Antariksa mengangguk. Dia berganti baju dan menyerahkan tugas membangunkan bunda pada Aurora, setelah dia sendiri harus memencet hidung adiknya biar dia kesusahan bernapas trus bangun sendiri.

"Bunda, bangun," ujar Aurora pelan sambil menggoncang lengan bunda. Bunda mengerjap sebentar dan langsung bangun. Bunda terlihat murung dan Aurora tak suka.

Usai Salat Subuh dan ngaji, biasanya mereka berempat bakal olahraga bersama. Lari keliling kompleks dan bikin ibu-ibu ngiler liat kegantengan ayahnya dan bunda ngomel-ngomel. Kadang bunda malah promosiin Antariksa ke ibu-ibu itu. Bilang anaknya aja yang digodain, jangan suaminya. Aurora ngakak guling-guling.

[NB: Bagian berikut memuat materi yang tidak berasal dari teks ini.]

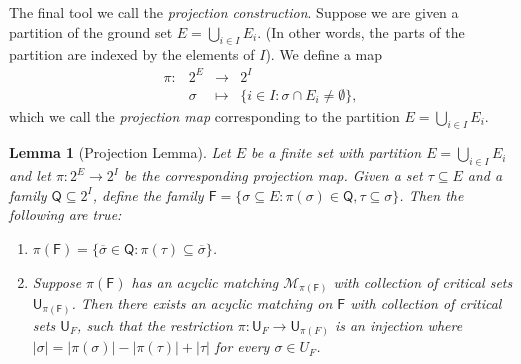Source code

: \documentclass[10pt]{amsart}
\newcommand{\MM}{\mathcal{M}}
\newtheorem{lemma}[thm]{Lemma}
\theoremstyle{definition}
\begin{document}
	The final tool we call the {\em projection construction}. Suppose we are given a partition of the ground set $E = \bigcup_{i\in I} E_i$. (In other words, the parts of the partition are indexed by the elements of $I$). We define a map
	\[\begin{array}{cccl}
	\pi:& 2^E  & \to & 2^{I} \\
	& \sigma & \mapsto & \{i \in I : \sigma \cap E_{i} \neq \emptyset\},
	\end{array}\]
	which we call the {\em projection map} corresponding to the partition $E = \bigcup_{i\in I}E_i$.
	
	
	\begin{lemma}[Projection Lemma]\label{iden}
		Let $E$ be a finite set with partition $E=\bigcup_{i\in I}E_i$ and let $\pi:2^E \to 2^I$ be the corresponding projection map. 
		Given a set $\tau\subseteq E$ and a family $\mathsf{Q}\subseteq 2^I$, define the family $\mathsf{F} = \{\sigma\subseteq E : \pi(\sigma)\in \mathsf{Q}, \tau\subseteq \sigma\}$. Then the following are true:
		\begin{enumerate}
			\item \label{proj lemma easy} $\pi(\mathsf{F})=\{\overline{\sigma}\in \mathsf{Q} : \pi(\tau)\subseteq \overline{\sigma}\}$. 
			\item \label{proj lemma main} Suppose $\pi(\mathsf{F})$ has an acyclic matching $\MM_{\pi(\mathsf{F})}$ with collection of critical sets $\mathsf{U}_{\pi(\mathsf{F})}$. Then 
			there exists an acyclic matching on $\mathsf{F}$ 
			with collection of critical sets $\mathsf{U}_F$, such that the restriction $\pi: \mathsf{U}_F \to \mathsf{U}_{\pi(F)}$ is an injection where $|\sigma|=|\pi(\sigma)|-|\pi(\tau)|+|\tau|$ for every $\sigma \in U_F$.
		\end{enumerate}
	\end{lemma}
	
\end{document}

Tapi pagi ini, atmosfer rasanya sangat berbeda. Tak ada saling mencela antara bunda dan Aurora karena Aurora ngaji sambil ngantuk. Datar sekali pagi ini. Aurora lirik-lirikan dengan Antariksa. Lalu mereka berdua melirik bunda yang mengaji sendiri agak menjauh, kemudian mereka melirik ayah yang juga sedang melihat mereka, lalu ayah memberi isyarat. Mereka mengangguk paham dan pergi meninggalkan mushola lebih cepat.

Aurora mondar-mandir di dekat kolam berenang. Kepo betul apa yang dibicarakan ayah dan bundanya. Dia melirik Antariksa yang tenang sekali baca koran. Aurora sebal dan merebut koran itu. Antariksa keluarkan ponsel dari sakunya dan baca The Wall Street Journal. Aurora tak berani merampas, takut dia yang diceburkan ke kolam renang.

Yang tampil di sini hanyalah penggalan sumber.